Nicht ohne Grund bezieht sich das große und berühmteste Grundlagenwerk chinesischer Medizin, das 2000 Jahre alte Huang Di Nei Jing Su Wen - (wörtlich der innere Kanon des Gelben Kaisers oder die esoterische Schrift des Gelben Kaisers) auf den gelben Kaiser.
So ließ denn auch Deng Xiaoping vor Jahren verlauten : „Ich bin ein Sohn der gelben Erde“ [1]
Xanthopsie - Die gelbe Sicht auf die Welt
Xanthopsie ist Gelbsichtigkeit, eine Farbsehstörung, bei der meistens aufgrund einer Gelbfärbung der optischen Medien des Auges - zum Beispiel der Linsen - die Welt wie durch eine gelbe Brille gesehen wird. Eine beträchtliche Anzahl von Arzneimitteln, darunter Santonin (der wirksame Bestandteil des Wurmsamens, früher als Wurmmittel in Verwendung), Phenacetin, Äther, Chrom- und Pikrinsäure, Schlangengifte und Digitalis, werden mit Xanthopsie in Verbindung gebracht.
Besonders Digoxin (der Wirkstoff aus Digitalis lanata, dem Wollfingerhut) kann im Auge toxisch wirken. Denn besonders in den Zapfenzellen der Netzhaut des Auges, die uns die Farbwahrnehmung ermöglichen, finden sich hohe Konzentrationen des Zielenzyms von Digoxin.
Van Gogh und sein Gelb - eine Vergiftungsfolge?
So haben neben dem retrospektiven Sinnieren über mögliche Diagnosen von Vincents psychischen Zuständen einige Kollegen den Verdacht geäußert, das Gelb in van Goghs Malerei sei toxisch bedingt.
Als Hinweis dafür sahen sie den Fingerhut auf Dr.

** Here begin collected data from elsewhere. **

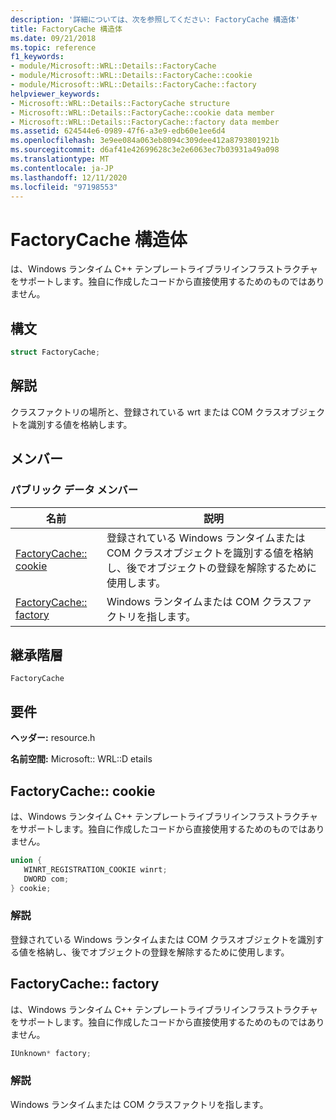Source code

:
 ```yaml
---
description: '詳細については、次を参照してください: FactoryCache 構造体'
title: FactoryCache 構造体
ms.date: 09/21/2018
ms.topic: reference
f1_keywords:
- module/Microsoft::WRL::Details::FactoryCache
- module/Microsoft::WRL::Details::FactoryCache::cookie
- module/Microsoft::WRL::Details::FactoryCache::factory
helpviewer_keywords:
- Microsoft::WRL::Details::FactoryCache structure
- Microsoft::WRL::Details::FactoryCache::cookie data member
- Microsoft::WRL::Details::FactoryCache::factory data member
ms.assetid: 624544e6-0989-47f6-a3e9-edb60e1ee6d4
ms.openlocfilehash: 3e9ee084a063eb8094c309dee412a8793801921b
ms.sourcegitcommit: d6af41e42699628c3e2e6063ec7b03931a49a098
ms.translationtype: MT
ms.contentlocale: ja-JP
ms.lasthandoff: 12/11/2020
ms.locfileid: "97198553"
---
```

# <a name="factorycache-structure"></a>FactoryCache 構造体

は、Windows ランタイム C++ テンプレートライブラリインフラストラクチャをサポートします。独自に作成したコードから直接使用するためのものではありません。

## <a name="syntax"></a>構文

```cpp
struct FactoryCache;
```

## <a name="remarks"></a>解説

クラスファクトリの場所と、登録されている wrt または COM クラスオブジェクトを識別する値を格納します。

## <a name="members"></a>メンバー

### <a name="public-data-members"></a>パブリック データ メンバー

名前                              | 説明
--------------------------------- | ------------------------------------------------------------------------------------------------------------------------------
[FactoryCache:: cookie](#cookie)   | 登録されている Windows ランタイムまたは COM クラスオブジェクトを識別する値を格納し、後でオブジェクトの登録を解除するために使用します。
[FactoryCache:: factory](#factory) | Windows ランタイムまたは COM クラスファクトリを指します。

## <a name="inheritance-hierarchy"></a>継承階層

`FactoryCache`

## <a name="requirements"></a>要件

**ヘッダー:** resource.h

**名前空間:** Microsoft:: WRL::D etails

## <a name="factorycachecookie"></a><a name="cookie"></a> FactoryCache:: cookie

は、Windows ランタイム C++ テンプレートライブラリインフラストラクチャをサポートします。独自に作成したコードから直接使用するためのものではありません。

```cpp
union {
   WINRT_REGISTRATION_COOKIE winrt;
   DWORD com;
} cookie;
```

### <a name="remarks"></a>解説

登録されている Windows ランタイムまたは COM クラスオブジェクトを識別する値を格納し、後でオブジェクトの登録を解除するために使用します。

## <a name="factorycachefactory"></a><a name="factory"></a> FactoryCache:: factory

は、Windows ランタイム C++ テンプレートライブラリインフラストラクチャをサポートします。独自に作成したコードから直接使用するためのものではありません。

```cpp
IUnknown* factory;
```

### <a name="remarks"></a>解説

Windows ランタイムまたは COM クラスファクトリを指します。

Gachets Tisch. Damals wurde Digitalis auch für die Behandlung von Epilepsie verwendet. Und so wurde vermutet, dass eine Überdosierung von Digitalis die Ursache für van Goghs Gelb sei.
Eine hervorragende Analyse von Anna Gruener[2]konnte diese Vermutungen entkräften. Dr. Gachet war Homöopath und mit den toxischen Seiten von Digitalis sehr wohl vertraut. Abgesehen davon hätte er Digitalis in homöopathischer Dosierung verwendet. Er schreibt selbst:
„We understand the physiologic effects of this plant well enough today to be afraid of its dangers, and strongly advise against its use, since it can produce syncope by slowing the heartbeat and it can cause paralysis of that organ“.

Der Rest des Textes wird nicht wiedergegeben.